INFORMATION PROVIDED.
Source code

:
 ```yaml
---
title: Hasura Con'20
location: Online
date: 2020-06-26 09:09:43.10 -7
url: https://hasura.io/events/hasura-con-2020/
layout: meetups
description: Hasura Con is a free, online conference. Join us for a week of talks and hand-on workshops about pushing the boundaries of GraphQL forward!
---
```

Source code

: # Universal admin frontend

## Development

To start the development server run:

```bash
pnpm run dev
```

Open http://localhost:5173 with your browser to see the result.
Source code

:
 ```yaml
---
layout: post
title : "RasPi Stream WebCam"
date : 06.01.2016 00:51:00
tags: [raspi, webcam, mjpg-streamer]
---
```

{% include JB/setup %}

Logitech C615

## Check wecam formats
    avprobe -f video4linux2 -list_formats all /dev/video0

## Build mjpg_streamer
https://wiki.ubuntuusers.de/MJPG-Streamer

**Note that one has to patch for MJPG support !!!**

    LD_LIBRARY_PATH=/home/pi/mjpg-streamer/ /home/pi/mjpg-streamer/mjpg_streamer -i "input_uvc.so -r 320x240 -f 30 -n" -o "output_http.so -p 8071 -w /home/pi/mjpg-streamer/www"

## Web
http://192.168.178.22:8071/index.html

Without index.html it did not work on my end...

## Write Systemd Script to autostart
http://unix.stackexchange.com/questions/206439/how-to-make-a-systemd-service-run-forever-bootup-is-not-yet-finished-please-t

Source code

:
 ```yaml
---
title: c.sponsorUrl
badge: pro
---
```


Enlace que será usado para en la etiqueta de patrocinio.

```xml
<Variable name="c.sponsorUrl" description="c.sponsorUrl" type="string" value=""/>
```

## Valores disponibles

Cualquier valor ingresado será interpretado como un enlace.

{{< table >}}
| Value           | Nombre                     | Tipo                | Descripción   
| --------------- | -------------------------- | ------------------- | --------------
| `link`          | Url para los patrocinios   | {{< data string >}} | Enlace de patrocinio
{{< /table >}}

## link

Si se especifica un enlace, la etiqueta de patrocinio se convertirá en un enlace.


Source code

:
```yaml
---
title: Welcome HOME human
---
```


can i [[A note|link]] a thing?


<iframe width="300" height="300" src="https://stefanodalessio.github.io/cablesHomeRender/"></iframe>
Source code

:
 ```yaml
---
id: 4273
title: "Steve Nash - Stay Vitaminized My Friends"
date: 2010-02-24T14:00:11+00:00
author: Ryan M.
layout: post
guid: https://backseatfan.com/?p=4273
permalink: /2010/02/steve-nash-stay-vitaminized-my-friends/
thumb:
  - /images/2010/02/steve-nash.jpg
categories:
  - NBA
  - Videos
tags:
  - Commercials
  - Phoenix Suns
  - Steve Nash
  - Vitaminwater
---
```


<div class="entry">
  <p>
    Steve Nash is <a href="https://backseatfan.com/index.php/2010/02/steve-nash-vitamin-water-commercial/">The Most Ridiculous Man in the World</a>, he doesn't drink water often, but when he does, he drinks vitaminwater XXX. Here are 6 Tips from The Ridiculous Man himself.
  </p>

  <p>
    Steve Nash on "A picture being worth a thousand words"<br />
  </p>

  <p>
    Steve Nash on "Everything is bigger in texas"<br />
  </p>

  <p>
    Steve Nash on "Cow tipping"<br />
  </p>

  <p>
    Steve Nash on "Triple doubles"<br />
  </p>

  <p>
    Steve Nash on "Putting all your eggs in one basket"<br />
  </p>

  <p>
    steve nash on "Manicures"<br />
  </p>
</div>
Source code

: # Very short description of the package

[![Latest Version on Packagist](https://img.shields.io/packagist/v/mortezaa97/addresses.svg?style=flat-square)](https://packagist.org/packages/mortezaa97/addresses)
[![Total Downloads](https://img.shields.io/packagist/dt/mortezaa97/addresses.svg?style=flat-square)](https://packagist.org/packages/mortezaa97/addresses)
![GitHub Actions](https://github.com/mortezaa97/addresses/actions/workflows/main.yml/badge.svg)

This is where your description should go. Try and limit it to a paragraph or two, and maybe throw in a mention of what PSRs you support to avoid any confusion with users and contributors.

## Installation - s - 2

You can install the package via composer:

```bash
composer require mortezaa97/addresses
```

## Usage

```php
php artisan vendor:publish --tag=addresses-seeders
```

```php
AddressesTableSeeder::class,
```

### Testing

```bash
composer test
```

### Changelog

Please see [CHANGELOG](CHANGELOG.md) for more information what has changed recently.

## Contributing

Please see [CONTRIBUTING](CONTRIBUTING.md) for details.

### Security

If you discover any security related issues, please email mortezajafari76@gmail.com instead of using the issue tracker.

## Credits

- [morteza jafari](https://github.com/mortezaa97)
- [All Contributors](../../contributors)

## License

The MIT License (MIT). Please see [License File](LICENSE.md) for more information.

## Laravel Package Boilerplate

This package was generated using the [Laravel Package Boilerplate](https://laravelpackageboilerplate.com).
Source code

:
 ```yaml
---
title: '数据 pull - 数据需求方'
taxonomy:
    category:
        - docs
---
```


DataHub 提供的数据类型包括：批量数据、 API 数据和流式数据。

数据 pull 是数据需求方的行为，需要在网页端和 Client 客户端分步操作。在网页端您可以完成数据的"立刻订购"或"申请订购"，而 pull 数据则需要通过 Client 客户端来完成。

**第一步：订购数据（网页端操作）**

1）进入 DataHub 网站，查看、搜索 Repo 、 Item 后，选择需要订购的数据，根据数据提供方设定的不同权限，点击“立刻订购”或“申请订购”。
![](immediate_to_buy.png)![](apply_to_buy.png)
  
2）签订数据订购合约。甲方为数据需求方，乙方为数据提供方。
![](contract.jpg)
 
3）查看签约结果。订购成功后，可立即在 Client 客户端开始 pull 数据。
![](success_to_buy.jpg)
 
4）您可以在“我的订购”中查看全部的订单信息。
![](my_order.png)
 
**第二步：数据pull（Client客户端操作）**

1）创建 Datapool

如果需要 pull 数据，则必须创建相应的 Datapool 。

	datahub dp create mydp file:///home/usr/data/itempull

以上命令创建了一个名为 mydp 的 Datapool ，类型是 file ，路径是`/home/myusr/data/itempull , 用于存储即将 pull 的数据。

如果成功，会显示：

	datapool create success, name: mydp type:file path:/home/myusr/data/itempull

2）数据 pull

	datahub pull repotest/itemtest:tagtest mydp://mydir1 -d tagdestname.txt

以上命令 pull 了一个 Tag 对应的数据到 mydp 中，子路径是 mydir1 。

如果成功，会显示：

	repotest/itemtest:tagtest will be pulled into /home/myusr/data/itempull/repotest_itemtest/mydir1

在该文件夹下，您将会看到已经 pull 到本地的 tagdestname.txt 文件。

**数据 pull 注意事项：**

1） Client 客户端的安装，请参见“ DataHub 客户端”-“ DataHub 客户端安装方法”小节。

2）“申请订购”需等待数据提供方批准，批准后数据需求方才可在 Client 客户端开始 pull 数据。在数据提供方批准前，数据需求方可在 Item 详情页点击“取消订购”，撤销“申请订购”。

HOW TO COMPLETE THIS TASK. Write out every entry again so that each line matches the original exactly.

PROBLEM SOLUTION.
Source code

:
 ```yaml
---
title: Hasura Con'20
location: Online
date: 2020-06-26 09:09:43.10 -7
url: https://hasura.io/events/hasura-con-2020/
layout: meetups
description: Hasura Con is a free, online conference. Join us for a week of talks and hand-on workshops about pushing the boundaries of GraphQL forward!
---
```

Source code

: # Universal admin frontend

## Development

To start the development server run:

```bash
pnpm run dev
```

Open http://localhost:5173 with your browser to see the result.
Source code

:
 ```yaml
---
layout: post
title : "RasPi Stream WebCam"
date : 06.01.2016 00:51:00
tags: [raspi, webcam, mjpg-streamer]
---
```

{% include JB/setup %}

Logitech C615

## Check wecam formats
    avprobe -f video4linux2 -list_formats all /dev/video0

## Build mjpg_streamer
https://wiki.ubuntuusers.de/MJPG-Streamer

**Note that one has to patch for MJPG support !!!**

    LD_LIBRARY_PATH=/home/pi/mjpg-streamer/ /home/pi/mjpg-streamer/mjpg_streamer -i "input_uvc.so -r 320x240 -f 30 -n" -o "output_http.so -p 8071 -w /home/pi/mjpg-streamer/www"

## Web
http://192.168.178.22:8071/index.html

Without index.html it did not work on my end...

## Write Systemd Script to autostart
http://unix.stackexchange.com/questions/206439/how-to-make-a-systemd-service-run-forever-bootup-is-not-yet-finished-please-t

Source code

:
 ```yaml
---
title: c.sponsorUrl
badge: pro
---
```


Enlace que será usado para en la etiqueta de patrocinio.

```xml
<Variable name="c.sponsorUrl" description="c.sponsorUrl" type="string" value=""/>
```

## Valores disponibles

Cualquier valor ingresado será interpretado como un enlace.

{{< table >}}
| Value           | Nombre                     | Tipo                | Descripción   
| --------------- | -------------------------- | ------------------- | --------------
| `link`          | Url para los patrocinios   | {{< data string >}} | Enlace de patrocinio
{{< /table >}}

## link

Si se especifica un enlace, la etiqueta de patrocinio se convertirá en un enlace.


Source code

:
```yaml
---
title: Welcome HOME human
---
```


can i [[A note|link]] a thing?


<iframe width="300" height="300" src="https://stefanodalessio.github.io/cablesHomeRender/"></iframe>
Source code

:
 ```yaml
---
id: 4273
title: "Steve Nash - Stay Vitaminized My Friends"
date: 2010-02-24T14:00:11+00:00
author: Ryan M.
layout: post
guid: https://backseatfan.com/?p=4273
permalink: /2010/02/steve-nash-stay-vitaminized-my-friends/
thumb:
  - /images/2010/02/steve-nash.jpg
categories:
  - NBA
  - Videos
tags:
  - Commercials
  - Phoenix Suns
  - Steve Nash
  - Vitaminwater
---
```


<div class="entry">
  <p>
    Steve Nash is <a href="https://backseatfan.com/index.php/2010/02/steve-nash-vitamin-water-commercial/">The Most Ridiculous Man in the World</a>, he doesn't drink water often, but when he does, he drinks vitaminwater XXX. Here are 6 Tips from The Ridiculous Man himself.
  </p>

  <p>
    Steve Nash on "A picture being worth a thousand words"<br />
  </p>

  <p>
    Steve Nash on "Everything is bigger in texas"<br />
  </p>

  <p>
    Steve Nash on "Cow tipping"<br />
  </p>

  <p>
    Steve Nash on "Triple doubles"<br />
  </p>

  <p>
    Steve Nash on "Putting all your eggs in one basket"<br />
  </p>

  <p>
    steve nash on "Manicures"<br />
  </p>
</div>
Source code

: # Very short description of the package

[![Latest Version on Packagist](https://img.shields.io/packagist/v/mortezaa97/addresses.svg?style=flat-square)](https://packagist.org/packages/mortezaa97/addresses)
[![Total Downloads](https://img.shields.io/packagist/dt/mortezaa97/addresses.svg?style=flat-square)](https://packagist.org/packages/mortezaa97/addresses)
![GitHub Actions](https://github.com/mortezaa97/addresses/actions/workflows/main.yml/badge.svg)

This is where your description should go. Try and limit it to a paragraph or two, and maybe throw in a mention of what PSRs you support to avoid any confusion with users and contributors.

## Installation - s - 2

You can install the package via composer:

```bash
composer require mortezaa97/addresses
```

## Usage

```php
php artisan vendor:publish --tag=addresses-seeders
```

```php
AddressesTableSeeder::class,
```

### Testing

```bash
composer test
```

### Changelog

Please see [CHANGELOG](CHANGELOG.md) for more information what has changed recently.

## Contributing

Please see [CONTRIBUTING](CONTRIBUTING.md) for details.

### Security

If you discover any security related issues, please email mortezajafari76@gmail.com instead of using the issue tracker.

## Credits

- [morteza jafari](https://github.com/mortezaa97)
- [All Contributors](../../contributors)

## License

The MIT License (MIT). Please see [License File](LICENSE.md) for more information.

## Laravel Package Boilerplate

This package was generated using the [Laravel Package Boilerplate](https://laravelpackageboilerplate.com).
Source code

:
 ```yaml
---
title: '数据 pull - 数据需求方'
taxonomy:
    category:
        - docs
---
```


DataHub 提供的数据类型包括：批量数据、 API 数据和流式数据。

数据 pull 是数据需求方的行为，需要在网页端和 Client 客户端分步操作。在网页端您可以完成数据的"立刻订购"或"申请订购"，而 pull 数据则需要通过 Client 客户端来完成。

**第一步：订购数据（网页端操作）**

1）进入 DataHub 网站，查看、搜索 Repo 、 Item 后，选择需要订购的数据，根据数据提供方设定的不同权限，点击“立刻订购”或“申请订购”。
![](immediate_to_buy.png)![](apply_to_buy.png)
  
2）签订数据订购合约。甲方为数据需求方，乙方为数据提供方。
![](contract.jpg)
 
3）查看签约结果。订购成功后，可立即在 Client 客户端开始 pull 数据。
![](success_to_buy.jpg)
 
4）您可以在“我的订购”中查看全部的订单信息。
![](my_order.png)
 
**第二步：数据pull（Client客户端操作）**

1）创建 Datapool

如果需要 pull 数据，则必须创建相应的 Datapool 。

	datahub dp create mydp file:///home/usr/data/itempull

以上命令创建了一个名为 mydp 的 Datapool ，类型是 file ，路径是`/home/myusr/data/itempull , 用于存储即将 pull 的数据。

如果成功，会显示：

	datapool create success, name: mydp type:file path:/home/myusr/data/itempull

2）数据 pull

	datahub pull repotest/itemtest:tagtest mydp://mydir1 -d tagdestname.txt

以上命令 pull 了一个 Tag 对应的数据到 mydp 中，子路径是 mydir1 。

如果成功，会显示：

	repotest/itemtest:tagtest will be pulled into /home/myusr/data/itempull/repotest_itemtest/mydir1

在该文件夹下，您将会看到已经 pull 到本地的 tagdestname.txt 文件。

**数据 pull 注意事项：**

1） Client 客户端的安装，请参见“ DataHub 客户端”-“ DataHub 客户端安装方法”小节。

2）“申请订购”需等待数据提供方批准，批准后数据需求方才可在 Client 客户端开始 pull 数据。在数据提供方批准前，数据需求方可在 Item 详情页点击“取消订购”，撤销“申请订购”。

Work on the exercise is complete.